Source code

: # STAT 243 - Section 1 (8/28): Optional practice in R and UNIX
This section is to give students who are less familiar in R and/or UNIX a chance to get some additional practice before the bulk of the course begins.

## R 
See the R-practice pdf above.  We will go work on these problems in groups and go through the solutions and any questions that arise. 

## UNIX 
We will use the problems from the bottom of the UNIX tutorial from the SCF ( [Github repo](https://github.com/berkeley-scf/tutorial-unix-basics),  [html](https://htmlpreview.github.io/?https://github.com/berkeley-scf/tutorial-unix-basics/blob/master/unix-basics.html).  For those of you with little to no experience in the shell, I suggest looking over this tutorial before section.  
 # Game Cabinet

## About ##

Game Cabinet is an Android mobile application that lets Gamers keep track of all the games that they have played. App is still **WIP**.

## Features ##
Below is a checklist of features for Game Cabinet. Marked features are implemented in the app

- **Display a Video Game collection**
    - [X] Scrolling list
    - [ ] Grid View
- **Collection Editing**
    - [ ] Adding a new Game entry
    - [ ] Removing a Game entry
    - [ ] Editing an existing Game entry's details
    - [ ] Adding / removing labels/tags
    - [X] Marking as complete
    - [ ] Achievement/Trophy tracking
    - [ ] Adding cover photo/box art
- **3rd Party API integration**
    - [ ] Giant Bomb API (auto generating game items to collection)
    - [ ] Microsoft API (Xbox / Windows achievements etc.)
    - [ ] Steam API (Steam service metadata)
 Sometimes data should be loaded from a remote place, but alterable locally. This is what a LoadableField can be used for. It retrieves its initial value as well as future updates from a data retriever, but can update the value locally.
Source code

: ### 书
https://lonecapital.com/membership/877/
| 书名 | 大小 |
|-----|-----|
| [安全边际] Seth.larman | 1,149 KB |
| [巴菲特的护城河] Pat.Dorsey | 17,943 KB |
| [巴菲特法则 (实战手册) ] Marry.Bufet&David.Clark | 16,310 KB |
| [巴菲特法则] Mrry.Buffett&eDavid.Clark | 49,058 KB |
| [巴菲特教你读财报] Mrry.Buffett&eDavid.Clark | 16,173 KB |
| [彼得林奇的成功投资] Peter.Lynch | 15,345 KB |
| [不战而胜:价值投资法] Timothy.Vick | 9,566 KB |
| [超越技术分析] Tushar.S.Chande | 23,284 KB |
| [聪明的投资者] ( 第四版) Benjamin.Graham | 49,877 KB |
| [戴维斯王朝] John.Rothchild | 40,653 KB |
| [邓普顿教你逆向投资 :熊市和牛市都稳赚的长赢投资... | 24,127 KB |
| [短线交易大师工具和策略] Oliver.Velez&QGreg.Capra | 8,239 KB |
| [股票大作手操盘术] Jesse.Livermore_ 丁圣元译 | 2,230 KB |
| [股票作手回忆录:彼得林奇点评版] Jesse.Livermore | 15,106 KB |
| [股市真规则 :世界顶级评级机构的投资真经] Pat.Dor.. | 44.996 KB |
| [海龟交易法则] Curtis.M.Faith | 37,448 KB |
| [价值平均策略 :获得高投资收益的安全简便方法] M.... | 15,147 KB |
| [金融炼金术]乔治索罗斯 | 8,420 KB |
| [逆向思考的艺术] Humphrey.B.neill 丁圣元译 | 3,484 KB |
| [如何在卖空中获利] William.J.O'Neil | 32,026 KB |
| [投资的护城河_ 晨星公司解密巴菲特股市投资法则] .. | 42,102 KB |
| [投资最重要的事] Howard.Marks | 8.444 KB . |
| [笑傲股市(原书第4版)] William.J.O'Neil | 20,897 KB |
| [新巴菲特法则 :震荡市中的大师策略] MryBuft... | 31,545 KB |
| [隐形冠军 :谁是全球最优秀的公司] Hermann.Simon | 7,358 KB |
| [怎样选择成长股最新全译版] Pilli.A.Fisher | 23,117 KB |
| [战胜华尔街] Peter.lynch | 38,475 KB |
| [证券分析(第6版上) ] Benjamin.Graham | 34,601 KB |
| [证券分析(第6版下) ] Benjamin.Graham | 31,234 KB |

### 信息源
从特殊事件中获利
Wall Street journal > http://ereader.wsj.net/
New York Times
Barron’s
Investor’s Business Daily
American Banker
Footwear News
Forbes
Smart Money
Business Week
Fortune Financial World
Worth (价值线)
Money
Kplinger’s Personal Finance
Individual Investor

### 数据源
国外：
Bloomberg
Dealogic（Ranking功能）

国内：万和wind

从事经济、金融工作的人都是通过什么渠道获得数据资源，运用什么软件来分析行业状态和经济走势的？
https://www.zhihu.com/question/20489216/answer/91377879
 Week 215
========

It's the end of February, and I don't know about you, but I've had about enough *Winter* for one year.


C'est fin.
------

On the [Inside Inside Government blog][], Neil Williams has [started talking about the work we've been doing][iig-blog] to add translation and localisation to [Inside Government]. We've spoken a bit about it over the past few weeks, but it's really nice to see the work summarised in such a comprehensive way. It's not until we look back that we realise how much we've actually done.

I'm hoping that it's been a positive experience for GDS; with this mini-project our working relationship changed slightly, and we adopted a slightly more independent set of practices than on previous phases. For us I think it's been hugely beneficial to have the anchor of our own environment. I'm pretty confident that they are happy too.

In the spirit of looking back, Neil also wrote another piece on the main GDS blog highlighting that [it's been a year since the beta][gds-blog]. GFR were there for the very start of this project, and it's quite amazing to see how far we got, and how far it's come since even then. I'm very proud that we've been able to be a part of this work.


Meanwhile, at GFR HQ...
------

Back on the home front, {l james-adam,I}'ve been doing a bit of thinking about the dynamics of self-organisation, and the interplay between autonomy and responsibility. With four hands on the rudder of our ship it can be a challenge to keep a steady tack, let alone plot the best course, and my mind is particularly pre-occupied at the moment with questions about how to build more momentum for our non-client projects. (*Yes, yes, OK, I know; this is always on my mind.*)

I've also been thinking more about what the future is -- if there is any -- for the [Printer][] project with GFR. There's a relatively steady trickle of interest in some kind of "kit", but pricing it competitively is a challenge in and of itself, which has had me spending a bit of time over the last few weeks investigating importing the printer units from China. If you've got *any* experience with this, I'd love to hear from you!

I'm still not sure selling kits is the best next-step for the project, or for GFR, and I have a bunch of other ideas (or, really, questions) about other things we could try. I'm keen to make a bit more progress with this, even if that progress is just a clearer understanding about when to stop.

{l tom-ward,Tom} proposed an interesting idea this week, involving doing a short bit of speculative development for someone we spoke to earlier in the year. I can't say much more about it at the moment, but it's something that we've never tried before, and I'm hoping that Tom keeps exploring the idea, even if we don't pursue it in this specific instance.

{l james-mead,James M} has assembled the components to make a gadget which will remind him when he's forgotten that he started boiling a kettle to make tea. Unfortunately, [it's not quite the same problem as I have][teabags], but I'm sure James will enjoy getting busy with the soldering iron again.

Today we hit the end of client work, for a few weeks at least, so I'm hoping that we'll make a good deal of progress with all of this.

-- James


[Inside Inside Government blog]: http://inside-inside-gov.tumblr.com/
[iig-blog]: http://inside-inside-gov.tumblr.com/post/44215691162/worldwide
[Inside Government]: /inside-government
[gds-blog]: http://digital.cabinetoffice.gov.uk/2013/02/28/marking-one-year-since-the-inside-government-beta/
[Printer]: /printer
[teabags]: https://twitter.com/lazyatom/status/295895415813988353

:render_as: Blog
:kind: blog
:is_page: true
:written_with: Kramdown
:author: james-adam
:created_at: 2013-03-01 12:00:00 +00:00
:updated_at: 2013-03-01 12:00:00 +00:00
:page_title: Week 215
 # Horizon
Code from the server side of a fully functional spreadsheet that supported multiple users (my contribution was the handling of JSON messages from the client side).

**Required work:** Whole listing, every line: reproduce it exactly.

**Finished task:**
Source code

: # STAT 243 - Section 1 (8/28): Optional practice in R and UNIX
This section is to give students who are less familiar in R and/or UNIX a chance to get some additional practice before the bulk of the course begins.

## R 
See the R-practice pdf above.  We will go work on these problems in groups and go through the solutions and any questions that arise. 

## UNIX 
We will use the problems from the bottom of the UNIX tutorial from the SCF ( [Github repo](https://github.com/berkeley-scf/tutorial-unix-basics),  [html](https://htmlpreview.github.io/?https://github.com/berkeley-scf/tutorial-unix-basics/blob/master/unix-basics.html).  For those of you with little to no experience in the shell, I suggest looking over this tutorial before section.  
 # Game Cabinet

## About ##

Game Cabinet is an Android mobile application that lets Gamers keep track of all the games that they have played. App is still **WIP**.

## Features ##
Below is a checklist of features for Game Cabinet. Marked features are implemented in the app

- **Display a Video Game collection**
    - [X] Scrolling list
    - [ ] Grid View
- **Collection Editing**
    - [ ] Adding a new Game entry
    - [ ] Removing a Game entry
    - [ ] Editing an existing Game entry's details
    - [ ] Adding / removing labels/tags
    - [X] Marking as complete
    - [ ] Achievement/Trophy tracking
    - [ ] Adding cover photo/box art
- **3rd Party API integration**
    - [ ] Giant Bomb API (auto generating game items to collection)
    - [ ] Microsoft API (Xbox / Windows achievements etc.)
    - [ ] Steam API (Steam service metadata)
 Sometimes data should be loaded from a remote place, but alterable locally. This is what a LoadableField can be used for. It retrieves its initial value as well as future updates from a data retriever, but can update the value locally.
Source code

: ### 书
https://lonecapital.com/membership/877/
| 书名 | 大小 |
|-----|-----|
| [安全边际] Seth.larman | 1,149 KB |
| [巴菲特的护城河] Pat.Dorsey | 17,943 KB |
| [巴菲特法则 (实战手册) ] Marry.Bufet&David.Clark | 16,310 KB |
| [巴菲特法则] Mrry.Buffett&eDavid.Clark | 49,058 KB |
| [巴菲特教你读财报] Mrry.Buffett&eDavid.Clark | 16,173 KB |
| [彼得林奇的成功投资] Peter.Lynch | 15,345 KB |
| [不战而胜:价值投资法] Timothy.Vick | 9,566 KB |
| [超越技术分析] Tushar.S.Chande | 23,284 KB |
| [聪明的投资者] ( 第四版) Benjamin.Graham | 49,877 KB |
| [戴维斯王朝] John.Rothchild | 40,653 KB |
| [邓普顿教你逆向投资 :熊市和牛市都稳赚的长赢投资... | 24,127 KB |
| [短线交易大师工具和策略] Oliver.Velez&QGreg.Capra | 8,239 KB |
| [股票大作手操盘术] Jesse.Livermore_ 丁圣元译 | 2,230 KB |
| [股票作手回忆录:彼得林奇点评版] Jesse.Livermore | 15,106 KB |
| [股市真规则 :世界顶级评级机构的投资真经] Pat.Dor.. | 44.996 KB |
| [海龟交易法则] Curtis.M.Faith | 37,448 KB |
| [价值平均策略 :获得高投资收益的安全简便方法] M.... | 15,147 KB |
| [金融炼金术]乔治索罗斯 | 8,420 KB |
| [逆向思考的艺术] Humphrey.B.neill 丁圣元译 | 3,484 KB |
| [如何在卖空中获利] William.J.O'Neil | 32,026 KB |
| [投资的护城河_ 晨星公司解密巴菲特股市投资法则] .. | 42,102 KB |
| [投资最重要的事] Howard.Marks | 8.444 KB . |
| [笑傲股市(原书第4版)] William.J.O'Neil | 20,897 KB |
| [新巴菲特法则 :震荡市中的大师策略] MryBuft... | 31,545 KB |
| [隐形冠军 :谁是全球最优秀的公司] Hermann.Simon | 7,358 KB |
| [怎样选择成长股最新全译版] Pilli.A.Fisher | 23,117 KB |
| [战胜华尔街] Peter.lynch | 38,475 KB |
| [证券分析(第6版上) ] Benjamin.Graham | 34,601 KB |
| [证券分析(第6版下) ] Benjamin.Graham | 31,234 KB |

### 信息源
从特殊事件中获利
Wall Street journal > http://ereader.wsj.net/
New York Times
Barron’s
Investor’s Business Daily
American Banker
Footwear News
Forbes
Smart Money
Business Week
Fortune Financial World
Worth (价值线)
Money
Kplinger’s Personal Finance
Individual Investor

### 数据源
国外：
Bloomberg
Dealogic（Ranking功能）

国内：万和wind

从事经济、金融工作的人都是通过什么渠道获得数据资源，运用什么软件来分析行业状态和经济走势的？
https://www.zhihu.com/question/20489216/answer/91377879
 Week 215
========

It's the end of February, and I don't know about you, but I've had about enough *Winter* for one year.


C'est fin.
------

On the [Inside Inside Government blog][], Neil Williams has [started talking about the work we've been doing][iig-blog] to add translation and localisation to [Inside Government]. We've spoken a bit about it over the past few weeks, but it's really nice to see the work summarised in such a comprehensive way. It's not until we look back that we realise how much we've actually done.

I'm hoping that it's been a positive experience for GDS; with this mini-project our working relationship changed slightly, and we adopted a slightly more independent set of practices than on previous phases. For us I think it's been hugely beneficial to have the anchor of our own environment. I'm pretty confident that they are happy too.

In the spirit of looking back, Neil also wrote another piece on the main GDS blog highlighting that [it's been a year since the beta][gds-blog]. GFR were there for the very start of this project, and it's quite amazing to see how far we got, and how far it's come since even then. I'm very proud that we've been able to be a part of this work.


Meanwhile, at GFR HQ...
------

Back on the home front, {l james-adam,I}'ve been doing a bit of thinking about the dynamics of self-organisation, and the interplay between autonomy and responsibility. With four hands on the rudder of our ship it can be a challenge to keep a steady tack, let alone plot the best course, and my mind is particularly pre-occupied at the moment with questions about how to build more momentum for our non-client projects. (*Yes, yes, OK, I know; this is always on my mind.*)

I've also been thinking more about what the future is -- if there is any -- for the [Printer][] project with GFR. There's a relatively steady trickle of interest in some kind of "kit", but pricing it competitively is a challenge in and of itself, which has had me spending a bit of time over the last few weeks investigating importing the printer units from China. If you've got *any* experience with this, I'd love to hear from you!

I'm still not sure selling kits is the best next-step for the project, or for GFR, and I have a bunch of other ideas (or, really, questions) about other things we could try. I'm keen to make a bit more progress with this, even if that progress is just a clearer understanding about when to stop.

{l tom-ward,Tom} proposed an interesting idea this week, involving doing a short bit of speculative development for someone we spoke to earlier in the year. I can't say much more about it at the moment, but it's something that we've never tried before, and I'm hoping that Tom keeps exploring the idea, even if we don't pursue it in this specific instance.

{l james-mead,James M} has assembled the components to make a gadget which will remind him when he's forgotten that he started boiling a kettle to make tea. Unfortunately, [it's not quite the same problem as I have][teabags], but I'm sure James will enjoy getting busy with the soldering iron again.

Today we hit the end of client work, for a few weeks at least, so I'm hoping that we'll make a good deal of progress with all of this.

-- James


[Inside Inside Government blog]: http://inside-inside-gov.tumblr.com/
[iig-blog]: http://inside-inside-gov.tumblr.com/post/44215691162/worldwide
[Inside Government]: /inside-government
[gds-blog]: http://digital.cabinetoffice.gov.uk/2013/02/28/marking-one-year-since-the-inside-government-beta/
[Printer]: /printer
[teabags]: https://twitter.com/lazyatom/status/295895415813988353

:render_as: Blog
:kind: blog
:is_page: true
:written_with: Kramdown
:author: james-adam
:created_at: 2013-03-01 12:00:00 +00:00
:updated_at: 2013-03-01 12:00:00 +00:00
:page_title: Week 215
 # Horizon
Code from the server side of a fully functional spreadsheet that supported multiple users (my contribution was the handling of JSON messages from the client side).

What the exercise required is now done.